● **PROVIDED DATA**
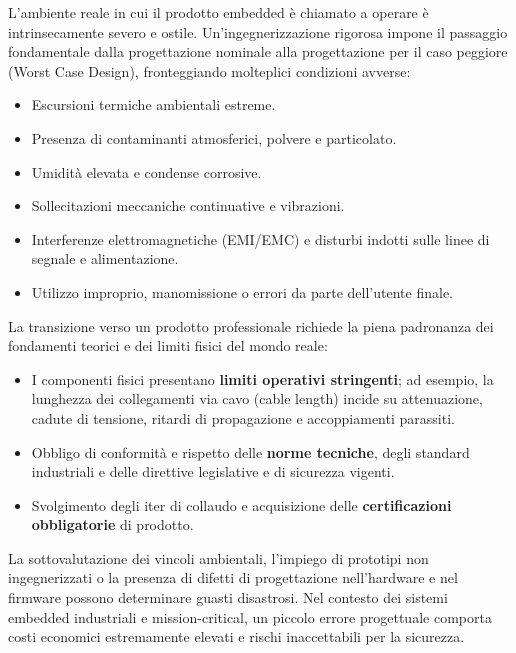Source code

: L'ambiente reale in cui il prodotto embedded è chiamato a operare è intrinsecamente severo e ostile. Un'ingegnerizzazione rigorosa impone il passaggio fondamentale dalla progettazione nominale alla progettazione per il caso peggiore (Worst Case Design), fronteggiando molteplici condizioni avverse:
\begin{itemize}
    \item Escursioni termiche ambientali estreme.
    \item Presenza di contaminanti atmosferici, polvere e particolato.
    \item Umidità elevata e condense corrosive.
    \item Sollecitazioni meccaniche continuative e vibrazioni.
    \item Interferenze elettromagnetiche (EMI/EMC) e disturbi indotti sulle linee di segnale e alimentazione.
    \item Utilizzo improprio, manomissione o errori da parte dell'utente finale.
\end{itemize}

La transizione verso un prodotto professionale richiede la piena padronanza dei fondamenti teorici e dei limiti fisici del mondo reale:
\begin{itemize}
    \item I componenti fisici presentano \textbf{limiti operativi stringenti}; ad esempio, la lunghezza dei collegamenti via cavo (cable length) incide su attenuazione, cadute di tensione, ritardi di propagazione e accoppiamenti parassiti.
    \item Obbligo di conformità e rispetto delle \textbf{norme tecniche}, degli standard industriali e delle direttive legislative e di sicurezza vigenti.
    \item Svolgimento degli iter di collaudo e acquisizione delle \textbf{certificazioni obbligatorie} di prodotto.
\end{itemize}

La sottovalutazione dei vincoli ambientali, l'impiego di prototipi non ingegnerizzati o la presenza di difetti di progettazione nell'hardware e nel firmware possono determinare guasti disastrosi. Nel contesto dei sistemi embedded industriali e mission-critical, un piccolo errore progettuale comporta costi economici estremamente elevati e rischi inaccettabili per la sicurezza.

● **YOUR GOAL**
Could you report every line of the material that contains the string "delle"?

● **TASK SOLUTION**
    \item Obbligo di conformità e rispetto delle \textbf{norme tecniche}, degli standard industriali e delle direttive legislative e di sicurezza vigenti.
    \item Svolgimento degli iter di collaudo e acquisizione delle \textbf{certificazioni obbligatorie} di prodotto.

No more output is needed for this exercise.